TASK ITEM: Repeat all of the data word for word so that only the pictures are missing from the copy.

Dataset entries
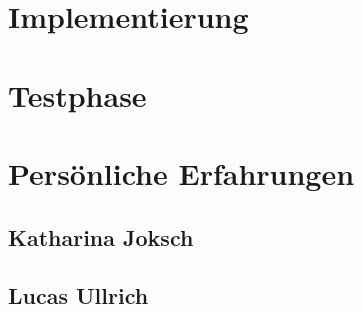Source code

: \section{Implementierung}

\section{Testphase}

\section{Persönliche Erfahrungen}

  \subsection{Katharina Joksch}

  \subsection{Lucas Ullrich}
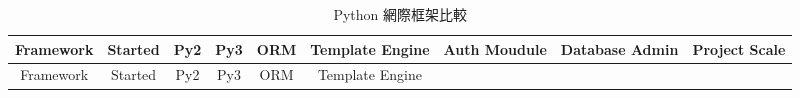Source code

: \documentclass[12pt,,]{report}
\begin{document}
\begin{longtable}[]{@{}ccccccccc@{}}
\caption{Python 網際框架比較 \label{tbl:網際框架}}\tabularnewline
\toprule
\begin{minipage}[b]{0.09\columnwidth}\centering
Framework\strut
\end{minipage} & \begin{minipage}[b]{0.07\columnwidth}\centering
Started\strut
\end{minipage} & \begin{minipage}[b]{0.04\columnwidth}\centering
Py2\strut
\end{minipage} & \begin{minipage}[b]{0.04\columnwidth}\centering
Py3\strut
\end{minipage} & \begin{minipage}[b]{0.04\columnwidth}\centering
ORM\strut
\end{minipage} & \begin{minipage}[b]{0.13\columnwidth}\centering
Template Engine\strut
\end{minipage} & \begin{minipage}[b]{0.11\columnwidth}\centering
Auth Moudule\strut
\end{minipage} & \begin{minipage}[b]{0.12\columnwidth}\centering
Database Admin\strut
\end{minipage} & \begin{minipage}[b]{0.11\columnwidth}\centering
Project Scale\strut
\end{minipage}\tabularnewline
\midrule
\endfirsthead
\toprule
\begin{minipage}[b]{0.09\columnwidth}\centering
Framework\strut
\end{minipage} & \begin{minipage}[b]{0.07\columnwidth}\centering
Started\strut
\end{minipage} & \begin{minipage}[b]{0.04\columnwidth}\centering
Py2\strut
\end{minipage} & \begin{minipage}[b]{0.04\columnwidth}\centering
Py3\strut
\end{minipage} & \begin{minipage}[b]{0.04\columnwidth}\centering
ORM\strut
\end{minipage} & \begin{minipage}[b]{0.13\columnwidth}\centering
Template Engine\strut
\end{minipage} & \begin{minipage}[b]{0.11\columnwidth}\centering

\end{minipage}
\end{longtable}
\end{document}
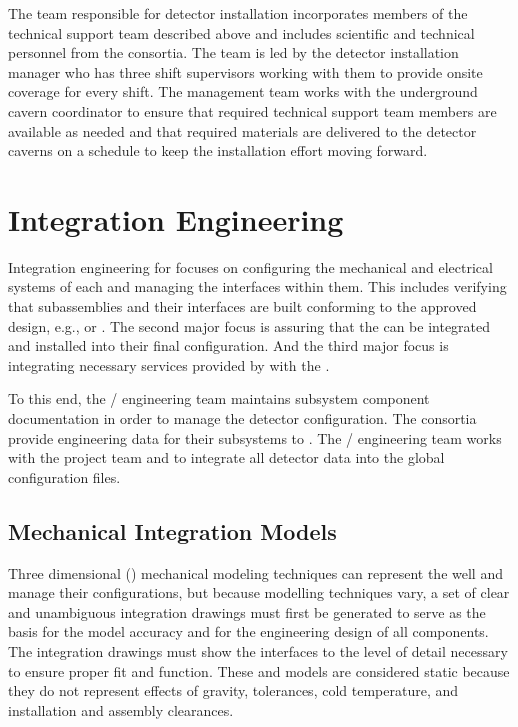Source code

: The team responsible for detector installation incorporates 
members of the technical support team described above 
and includes scientific and technical personnel from 
the  consortia.  The team is led by the detector
installation manager who has three shift supervisors working 
with them to provide onsite coverage for every shift.
The management team works with the underground cavern
coordinator to ensure that required technical support team 
members are available as needed and that required materials 
are delivered to the detector caverns on a schedule to keep
the installation effort moving forward.   

\section{Integration Engineering}
\label{sec:es-coord-integ-sysengr}

Integration engineering for  focuses on configuring the
mechanical and electrical systems of each  and managing
the interfaces within them. This includes verifying that subassemblies
and their interfaces are built conforming to the approved design,
e.g.,  or . The second major focus
is assuring that the  can be integrated and
installed into their final configuration. And the third major focus is
integrating necessary services provided by  
with the .

To this end, the / engineering team maintains
subsystem component documentation in order to manage the detector
configuration. The consortia provide engineering data for their
subsystems to . The / engineering team
works with the  project team and  to integrate
all detector data into the global  configuration files.

\subsection{Mechanical Integration Models}
\label{sec:es-tc-mech}


Three dimensional (\threed) mechanical modeling techniques can represent the  well and manage their configurations, but because  \threed modelling techniques vary, a set
of clear and unambiguous \twod integration drawings must first be generated to serve as
the basis for the \threed model accuracy and for the engineering
design of all components. The \twod integration drawings must show the 
interfaces to the level of detail necessary to ensure proper fit and function.  These \threed and 
\twod models are considered static because they do not represent effects of gravity, tolerances, cold
temperature, and installation and assembly clearances.

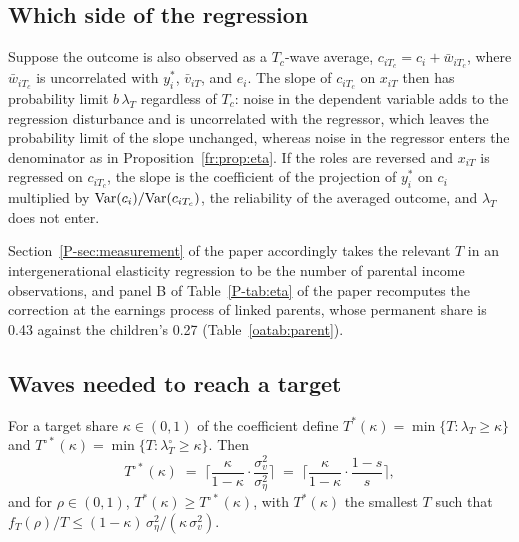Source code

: \subsection{Which side of the regression}
\label{fr:sec:side}

Suppose the outcome is also observed as a $T_c$-wave average,
$c_{iT_c} = c_i + \bar w_{iT_c}$, where $\bar w_{iT_c}$ is uncorrelated
with $y^*_i$, $\bar v_{iT}$, and $e_i$. The slope of $c_{iT_c}$ on
$x_{iT}$ then has probability limit $b\,\lambda_{T}$ regardless of $T_c$:
noise in the dependent variable adds to the regression disturbance and is
uncorrelated with the regressor, which leaves the probability limit of
the slope unchanged, whereas noise in the regressor enters the denominator
as in Proposition~\ref{fr:prop:eta}. If the roles are reversed and $x_{iT}$
is regressed on $c_{iT_c}$, the slope is the coefficient of the projection
of $y^*_i$ on $c_i$ multiplied by $\Var(c_i)/\Var(c_{iT_c})$, the
reliability of the averaged outcome, and $\lambda_T$ does not enter.

Section~\ref{P-sec:measurement} of the paper accordingly takes the
relevant $T$ in an intergenerational elasticity regression to be the
number of parental income observations, and panel B of Table~\ref{P-tab:eta} of
the paper recomputes the correction at the earnings process of linked
parents, whose permanent share is 0.43 against the children's 0.27
(Table~\ref{oatab:parent}).

\subsection{Waves needed to reach a target}

\begin{proposition}
\label{fr:prop:tstar}
For a target share $\kappa \in (0,1)$ of the coefficient define
$T^*(\kappa) = \min\{T : \lambda_T \ge \kappa\}$ and
$T^{\circ *}(\kappa) = \min\{T : \lambda^{\circ}_T \ge \kappa\}$. Then
\begin{equation}
T^{\circ *}(\kappa) \;=\; \Big\lceil \frac{\kappa}{1-\kappa}\cdot\frac{\sigma^2_v}{\sigma^2_\eta} \Big\rceil
\;=\; \Big\lceil \frac{\kappa}{1-\kappa}\cdot\frac{1-s}{s} \Big\rceil ,
\label{fr:eq:tstar}
\end{equation}
and for $\rho \in (0,1)$, $T^*(\kappa) \ge T^{\circ *}(\kappa)$, with
$T^*(\kappa)$ the smallest $T$ such that
$f_T(\rho)/T \le (1-\kappa)\,\sigma^2_\eta/(\kappa\,\sigma^2_v)$.
\end{proposition}

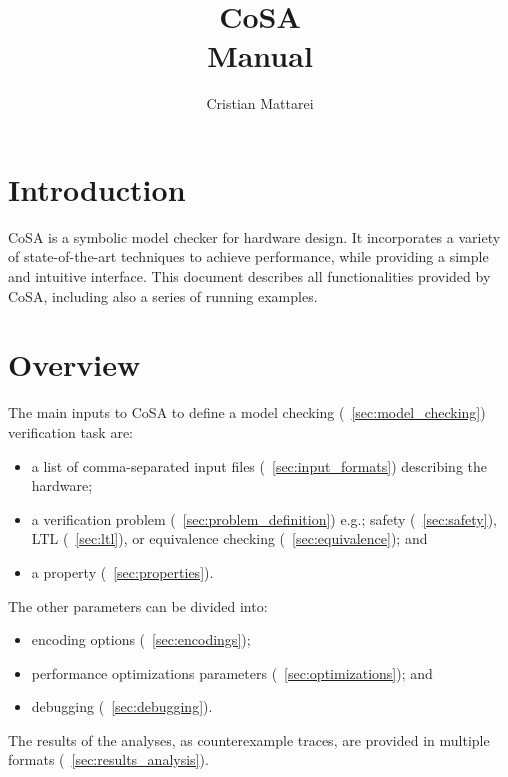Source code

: \documentclass{article}
\theoremstyle{definition}
\begin{document}
\title{\textbf{CoSA}\\Manual}
\author{Cristian Mattarei}

\maketitle

\newpage
\tableofcontents

\newpage
\section*{Introduction}

CoSA is a symbolic model checker for hardware design. It incorporates
a variety of state-of-the-art techniques to achieve performance, while
providing a simple and intuitive interface. This document describes
all functionalities provided by CoSA, including also a series of
running examples. 


\section{Overview}

The main inputs to CoSA to define a model checking
(\textsection~\ref{sec:model_checking}) verification task are:
\begin{itemize}
\item a list of comma-separated input files
  (\textsection~\ref{sec:input_formats}) describing the hardware;
\item a verification problem
  (\textsection~\ref{sec:problem_definition}) e.g.; safety
  (\textsection~\ref{sec:safety}), LTL (\textsection~\ref{sec:ltl}),
  or equivalence checking (\textsection~\ref{sec:equivalence}); and
\item a property (\textsection~\ref{sec:properties}).
\end{itemize}

\noindent
The other parameters can be divided into:
\begin{itemize}
\item encoding options (\textsection~\ref{sec:encodings});
\item performance optimizations parameters
  (\textsection~\ref{sec:optimizations}); and
\item debugging (\textsection~\ref{sec:debugging}).
\end{itemize}

\noindent
The results of the analyses, as counterexample traces, are provided in
multiple formats (\textsection~\ref{sec:results_analysis}).
\end{document}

EXERCISE SOLUTION:
Source code

: \section{Implementierung}

\section{Testphase}

\section{Persönliche Erfahrungen}

  \subsection{Katharina Joksch}

  \subsection{Lucas Ullrich}
Source code

: \documentclass[12pt,,]{report}
\begin{document}
\begin{longtable}[]{@{}ccccccccc@{}}
\caption{Python 網際框架比較 \label{tbl:網際框架}}\tabularnewline
\toprule
\begin{minipage}[b]{0.09\columnwidth}\centering
Framework\strut
\end{minipage} & \begin{minipage}[b]{0.07\columnwidth}\centering
Started\strut
\end{minipage} & \begin{minipage}[b]{0.04\columnwidth}\centering
Py2\strut
\end{minipage} & \begin{minipage}[b]{0.04\columnwidth}\centering
Py3\strut
\end{minipage} & \begin{minipage}[b]{0.04\columnwidth}\centering
ORM\strut
\end{minipage} & \begin{minipage}[b]{0.13\columnwidth}\centering
Template Engine\strut
\end{minipage} & \begin{minipage}[b]{0.11\columnwidth}\centering
Auth Moudule\strut
\end{minipage} & \begin{minipage}[b]{0.12\columnwidth}\centering
Database Admin\strut
\end{minipage} & \begin{minipage}[b]{0.11\columnwidth}\centering
Project Scale\strut
\end{minipage}\tabularnewline
\midrule
\endfirsthead
\toprule
\begin{minipage}[b]{0.09\columnwidth}\centering
Framework\strut
\end{minipage} & \begin{minipage}[b]{0.07\columnwidth}\centering
Started\strut
\end{minipage} & \begin{minipage}[b]{0.04\columnwidth}\centering
Py2\strut
\end{minipage} & \begin{minipage}[b]{0.04\columnwidth}\centering
Py3\strut
\end{minipage} & \begin{minipage}[b]{0.04\columnwidth}\centering
ORM\strut
\end{minipage} & \begin{minipage}[b]{0.13\columnwidth}\centering
Template Engine\strut
\end{minipage} & \begin{minipage}[b]{0.11\columnwidth}\centering

\end{minipage}
\end{longtable}
\end{document}
Source code

: The team responsible for detector installation incorporates 
members of the technical support team described above 
and includes scientific and technical personnel from 
the  consortia.  The team is led by the detector
installation manager who has three shift supervisors working 
with them to provide onsite coverage for every shift.
The management team works with the underground cavern
coordinator to ensure that required technical support team 
members are available as needed and that required materials 
are delivered to the detector caverns on a schedule to keep
the installation effort moving forward.   

\section{Integration Engineering}
\label{sec:es-coord-integ-sysengr}

Integration engineering for  focuses on configuring the
mechanical and electrical systems of each  and managing
the interfaces within them. This includes verifying that subassemblies
and their interfaces are built conforming to the approved design,
e.g.,  or . The second major focus
is assuring that the  can be integrated and
installed into their final configuration. And the third major focus is
integrating necessary services provided by  
with the .

To this end, the / engineering team maintains
subsystem component documentation in order to manage the detector
configuration. The consortia provide engineering data for their
subsystems to . The / engineering team
works with the  project team and  to integrate
all detector data into the global  configuration files.

\subsection{Mechanical Integration Models}
\label{sec:es-tc-mech}


Three dimensional (\threed) mechanical modeling techniques can represent the  well and manage their configurations, but because  \threed modelling techniques vary, a set
of clear and unambiguous \twod integration drawings must first be generated to serve as
the basis for the \threed model accuracy and for the engineering
design of all components. The \twod integration drawings must show the 
interfaces to the level of detail necessary to ensure proper fit and function.  These \threed and 
\twod models are considered static because they do not represent effects of gravity, tolerances, cold
temperature, and installation and assembly clearances.

Source code

: \subsection{Which side of the regression}
\label{fr:sec:side}

Suppose the outcome is also observed as a $T_c$-wave average,
$c_{iT_c} = c_i + \bar w_{iT_c}$, where $\bar w_{iT_c}$ is uncorrelated
with $y^*_i$, $\bar v_{iT}$, and $e_i$. The slope of $c_{iT_c}$ on
$x_{iT}$ then has probability limit $b\,\lambda_{T}$ regardless of $T_c$:
noise in the dependent variable adds to the regression disturbance and is
uncorrelated with the regressor, which leaves the probability limit of
the slope unchanged, whereas noise in the regressor enters the denominator
as in Proposition~\ref{fr:prop:eta}. If the roles are reversed and $x_{iT}$
is regressed on $c_{iT_c}$, the slope is the coefficient of the projection
of $y^*_i$ on $c_i$ multiplied by $\Var(c_i)/\Var(c_{iT_c})$, the
reliability of the averaged outcome, and $\lambda_T$ does not enter.

Section~\ref{P-sec:measurement} of the paper accordingly takes the
relevant $T$ in an intergenerational elasticity regression to be the
number of parental income observations, and panel B of Table~\ref{P-tab:eta} of
the paper recomputes the correction at the earnings process of linked
parents, whose permanent share is 0.43 against the children's 0.27
(Table~\ref{oatab:parent}).

\subsection{Waves needed to reach a target}

\begin{proposition}
\label{fr:prop:tstar}
For a target share $\kappa \in (0,1)$ of the coefficient define
$T^*(\kappa) = \min\{T : \lambda_T \ge \kappa\}$ and
$T^{\circ *}(\kappa) = \min\{T : \lambda^{\circ}_T \ge \kappa\}$. Then
\begin{equation}
T^{\circ *}(\kappa) \;=\; \Big\lceil \frac{\kappa}{1-\kappa}\cdot\frac{\sigma^2_v}{\sigma^2_\eta} \Big\rceil
\;=\; \Big\lceil \frac{\kappa}{1-\kappa}\cdot\frac{1-s}{s} \Big\rceil ,
\label{fr:eq:tstar}
\end{equation}
and for $\rho \in (0,1)$, $T^*(\kappa) \ge T^{\circ *}(\kappa)$, with
$T^*(\kappa)$ the smallest $T$ such that
$f_T(\rho)/T \le (1-\kappa)\,\sigma^2_\eta/(\kappa\,\sigma^2_v)$.
\end{proposition}

Source code

: \documentclass{article}
\theoremstyle{definition}
\begin{document}
\title{\textbf{CoSA}\\Manual}
\author{Cristian Mattarei}

\maketitle

\newpage
\tableofcontents

\newpage
\section*{Introduction}

CoSA is a symbolic model checker for hardware design. It incorporates
a variety of state-of-the-art techniques to achieve performance, while
providing a simple and intuitive interface. This document describes
all functionalities provided by CoSA, including also a series of
running examples. 


\section{Overview}

The main inputs to CoSA to define a model checking
(\textsection~\ref{sec:model_checking}) verification task are:
\begin{itemize}
\item a list of comma-separated input files
  (\textsection~\ref{sec:input_formats}) describing the hardware;
\item a verification problem
  (\textsection~\ref{sec:problem_definition}) e.g.; safety
  (\textsection~\ref{sec:safety}), LTL (\textsection~\ref{sec:ltl}),
  or equivalence checking (\textsection~\ref{sec:equivalence}); and
\item a property (\textsection~\ref{sec:properties}).
\end{itemize}

\noindent
The other parameters can be divided into:
\begin{itemize}
\item encoding options (\textsection~\ref{sec:encodings});
\item performance optimizations parameters
  (\textsection~\ref{sec:optimizations}); and
\item debugging (\textsection~\ref{sec:debugging}).
\end{itemize}

\noindent
The results of the analyses, as counterexample traces, are provided in
multiple formats (\textsection~\ref{sec:results_analysis}).
\end{document}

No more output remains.